I suppose that you keep a high horse conveniently tethered nearby, and leap aboard to flog it round the paddock, whatever the topic may be. Well, I have a patient old donkey on my Animal Farm, and what he says is that history goes on for a very long time. As I think I conceded (taking my turn at the concessionary tone), there were "1960s" slogans that mutated into either silliness or nastiness or both. To the one I cited I could add: "Take your desire for reality"-a popular Parisian poster of the time. Taken literally, these helped to raise the curtain on the "me decade" and the "New Age." But, as I have also tried to remind you, they originated as notes of desperation or defeat when it became obvious that the short term was not to be millennial. Against that, I recently read an interview with Mikhail Gorbachev, in which he defined himself as one of the shestidesyatniki-"people of the 1960s"-who were changed forever and for the better by the events and debates of that period. Glasnost and perestroika are grand words and always will be. They eclipse, for me, the downsides of sex and drugs and rock and roll (which do have their upsides as well).
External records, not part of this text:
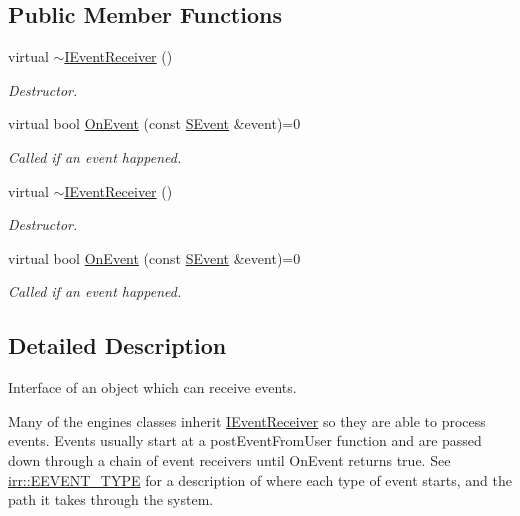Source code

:\subsection*{Public Member Functions}
\begin{DoxyCompactItemize}
\item 
\mbox{\label{classirr_1_1IEventReceiver_a4ec011612f02017d95654cf5b5d567b6}} 
virtual \hyperlink{classirr_1_1IEventReceiver_a4ec011612f02017d95654cf5b5d567b6}{$\sim$\+I\+Event\+Receiver} ()
\begin{DoxyCompactList}\small\item\em Destructor. \end{DoxyCompactList}\item 
virtual bool \hyperlink{classirr_1_1IEventReceiver_a571f744ceffc3b4fe8a81f529163eb97}{On\+Event} (const \hyperlink{structirr_1_1SEvent}{S\+Event} \&event)=0
\begin{DoxyCompactList}\small\item\em Called if an event happened. \end{DoxyCompactList}\item 
\mbox{\label{classirr_1_1IEventReceiver_a4ec011612f02017d95654cf5b5d567b6}} 
virtual \hyperlink{classirr_1_1IEventReceiver_a4ec011612f02017d95654cf5b5d567b6}{$\sim$\+I\+Event\+Receiver} ()
\begin{DoxyCompactList}\small\item\em Destructor. \end{DoxyCompactList}\item 
virtual bool \hyperlink{classirr_1_1IEventReceiver_a571f744ceffc3b4fe8a81f529163eb97}{On\+Event} (const \hyperlink{structirr_1_1SEvent}{S\+Event} \&event)=0
\begin{DoxyCompactList}\small\item\em Called if an event happened. \end{DoxyCompactList}\end{DoxyCompactItemize}


\subsection{Detailed Description}
Interface of an object which can receive events. 

Many of the engine\textquotesingle{}s classes inherit \hyperlink{classirr_1_1IEventReceiver}{I\+Event\+Receiver} so they are able to process events. Events usually start at a post\+Event\+From\+User function and are passed down through a chain of event receivers until On\+Event returns true. See \hyperlink{namespaceirr_ac9eed96e06e85ce3c86fcbbbe9e48a0c}{irr\+::\+E\+E\+V\+E\+N\+T\+\_\+\+T\+Y\+PE} for a description of where each type of event starts, and the path it takes through the system. 

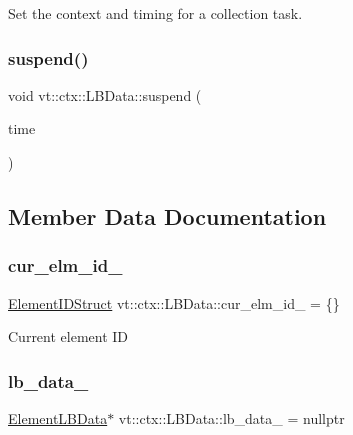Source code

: Set the context and timing for a collection task. 

\mbox{\label{structvt_1_1ctx_1_1_l_b_data_accc285604c55529bfbd04ad244a5722e}} 
\subsubsection{\texorpdfstring{suspend()}{suspend()}}
{\footnotesize\ttfamily void vt\+::ctx\+::\+L\+B\+Data\+::suspend (\begin{DoxyParamCaption}\item[{\hyperlink{namespacevt_a2b9f28078dc309ad0706b69ded743e69}{Time\+Type}}]{time }\end{DoxyParamCaption})}



\subsection{Member Data Documentation}
\mbox{\label{structvt_1_1ctx_1_1_l_b_data_a8d84887a884c7f5783d4ccd7e5effd92}} 
\subsubsection{\texorpdfstring{cur\+\_\+elm\+\_\+id\+\_\+}{cur\_elm\_id\_}}
{\footnotesize\ttfamily \hyperlink{structvt_1_1ctx_1_1_l_b_data_aad9fac05c3faf80173b273d900db6fb1}{Element\+I\+D\+Struct} vt\+::ctx\+::\+L\+B\+Data\+::cur\+\_\+elm\+\_\+id\+\_\+ = \{\}\hspace{0.3cm}{\ttfamily [private]}}

Current element ID \mbox{\label{structvt_1_1ctx_1_1_l_b_data_a766b2b0aa69889fc3e397c7bfbb0b68a}} 
\subsubsection{\texorpdfstring{lb\+\_\+data\+\_\+}{lb\_data\_}}
{\footnotesize\ttfamily \hyperlink{structvt_1_1ctx_1_1_l_b_data_a11f1aeb75c01ae0c77d96f94ce1994bb}{Element\+L\+B\+Data}$\ast$ vt\+::ctx\+::\+L\+B\+Data\+::lb\+\_\+data\+\_\+ = nullptr\hspace{0.3cm}{\ttfamily [private]}}

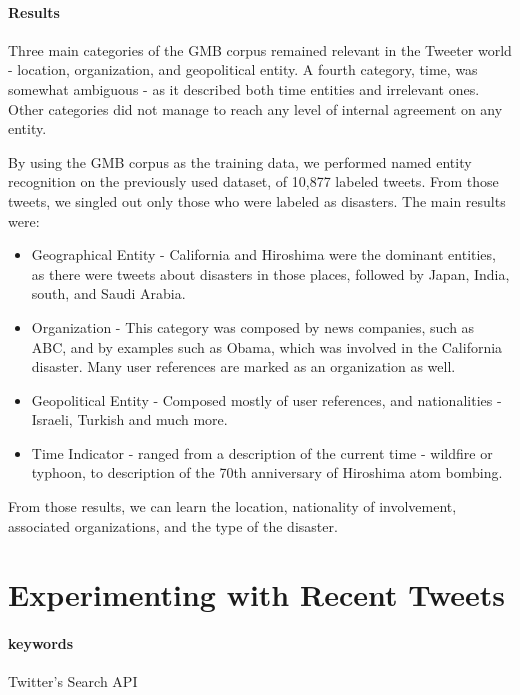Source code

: \documentclass[letterpaper,twocolumn,10pt]{article}
\begin{document}
\paragraph{Results}

Three main categories of the GMB corpus remained relevant in the Tweeter world - location, organization, and geopolitical entity. A fourth category, time, was somewhat ambiguous - as it described both time entities and irrelevant ones. Other categories did not manage to reach any level of internal agreement on any entity.

By using the GMB corpus as the training data, we performed named entity recognition on the previously used dataset, of 10,877 labeled tweets. From those tweets, we singled out only those who were labeled as disasters. The main results were:

\begin{itemize}[noitemsep, nolistsep]
	\item Geographical Entity - California and Hiroshima were the dominant entities, as there were tweets about disasters in those places, followed by Japan, India, south, and Saudi Arabia.
	\item Organization - This category was composed by news companies, such as ABC, and by examples such as Obama, which was involved in the California disaster. Many user references are marked as an organization as well.
	\item Geopolitical Entity - Composed mostly of user references, and nationalities - Israeli, Turkish and much more.
	\item Time Indicator - ranged from a description of the current time - wildfire or typhoon, to description of the 70th anniversary of Hiroshima atom bombing.
\end{itemize}
From those results, we can learn the location, nationality of involvement, associated organizations, and  the type of the disaster.

\section{Experimenting with Recent Tweets} \label{recent-tweets-results}

\paragraph{keywords}Twitter's Search API
\end{document}
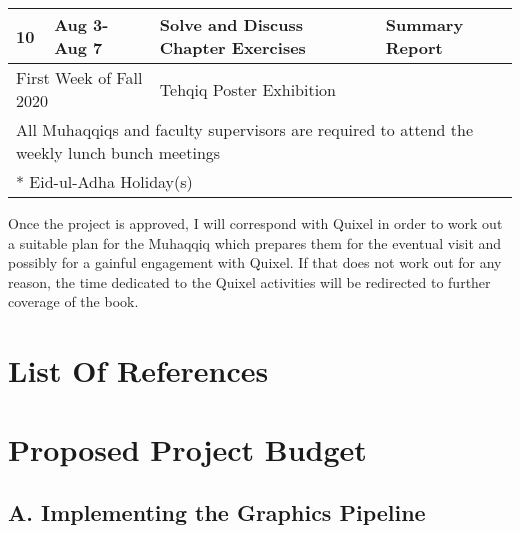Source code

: \documentclass{article}
\begin{document}
\begin{tabularx}{\textwidth}{|*{2}{l|}X|l|}
  10                                           & Aug 3- Aug 7                                   & Solve and Discuss Chapter Exercises                                    & Summary Report         \\\hline
  \multicolumn{2}{|l}{First Week of Fall 2020} & \multicolumn{2}{|l|}{Tehqiq Poster Exhibition}                                                                                                   \\\hline
  \multicolumn{4}{l}{\footnotesize * All Muhaqqiqs and faculty supervisors are required to attend the weekly lunch bunch meetings}                                                                \\
  \multicolumn{4}{l}{\footnotesize ** Eid-ul-Adha Holiday(s)}
\end{tabularx}

Once the project is approved, I will correspond with Quixel in order to work out a suitable plan for the Muhaqqiq which prepares them for the eventual visit and possibly for a gainful engagement with Quixel. If that does not work out for any reason, the time dedicated to the Quixel activities will be redirected to further coverage of the book.

\newpage

\section{List Of References}



\printbibliography[heading=none]

\newpage

\section{Proposed Project Budget}


\subsection*{A. Implementing the Graphics Pipeline}
\end{document}
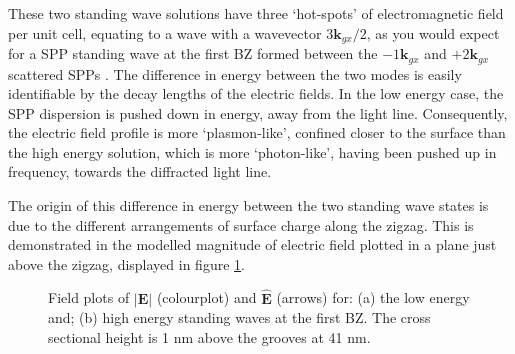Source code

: These two standing wave solutions have three `hot-spots' of electromagnetic field per unit cell, equating to a wave with a wavevector $3\mathbf{k}_{gx}/2$, as you would expect for a SPP standing wave at the first BZ formed between the $-1\mathbf{k}_{gx}$ and $+2\mathbf{k}_{gx}$ scattered SPPs . The difference in energy between the two modes is easily identifiable by the decay lengths of the electric fields. In the low energy case, the SPP dispersion is pushed down in energy, away from the light line. Consequently, the electric field profile is more `plasmon-like', confined closer to the surface than the high energy solution, which is more `photon-like', having been pushed up in frequency, towards the diffracted light line.

The origin of this difference in energy between the two standing wave states is due to the different arrangements of surface charge along the zigzag. This is demonstrated in the modelled magnitude of electric field plotted in a plane just above the zigzag, displayed in figure \ref{fig:asyzz-magE-xz-41nm}.

\begin{figure}
\begin{center}
\end{center}
\caption[Field plots of $|\mathbf{E}|$ (colourplot) and $\hat{\mathbf{E}}$ (arrows) for the low energy and high energy standing waves at the first BZ.]{Field plots of $|\mathbf{E}|$ (colourplot) and $\hat{\mathbf{E}}$ (arrows) for: (a) the low energy and; (b) high energy standing waves at the first BZ. The cross sectional height is 1 nm above the grooves at 41 nm.\label{fig:asyzz-magE-xz-41nm}}
\end{figure}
You-if you will forgive me for saying so-sound a bit like one of today's Russian blimps, growling about how everything has gone to hell on a sled since the firm hand was withdrawn. I appreciate that you identify more with those who would restore the Orthodox dispensation but, having seen the Serbian cousins of this movement at work, I'll pass on that too.

An interesting question arises: which of us is the nostalgic one? I admit to finding political life in the 1960s more vivid and authentic and worthwhile than I have ever found it since. The current age of populism-and the manipulation of that populism by elite devices and techniques-has no charms for me. But this is a result of the 1960s only in the sense that the "gilded age" of corruption was the outcome of the American civil war. That is to say, it is true, but not the truth. And the standards and experiences of the abolitionists (who had not sought the war but did not shirk it) were mobilised for new battles under different flags. What could not be restored was the ante bellum "ideal" of an organic society in which each knew his or her place in some ineffable contract. Your yearning for something like this is utopian, but only in the most arid sense.

My students at Berkeley freely confess that they arrive with some large holes where their education should have been. But they were educated for a consumer society and not by my comrades; we will, nevertheless, contrive to keep the Dark Ages at bay. It is true that the television and cinema screens are full of crap (most of it rather sexless) but there are several excellent and flourishing bookstores within strolling distance to which I can direct them; and on the shelves are works by old literary and political allies of mine which for moral seriousness will bear comparison with any throne, altar or crown on offer.

After 30 years, I quite understand that there's no going back. But there are ways forward, even through the inevitable thicket of unintended consequences. You deny this to yourself by adopting an ethos of "deference" exploded long before the first baby ever boomed.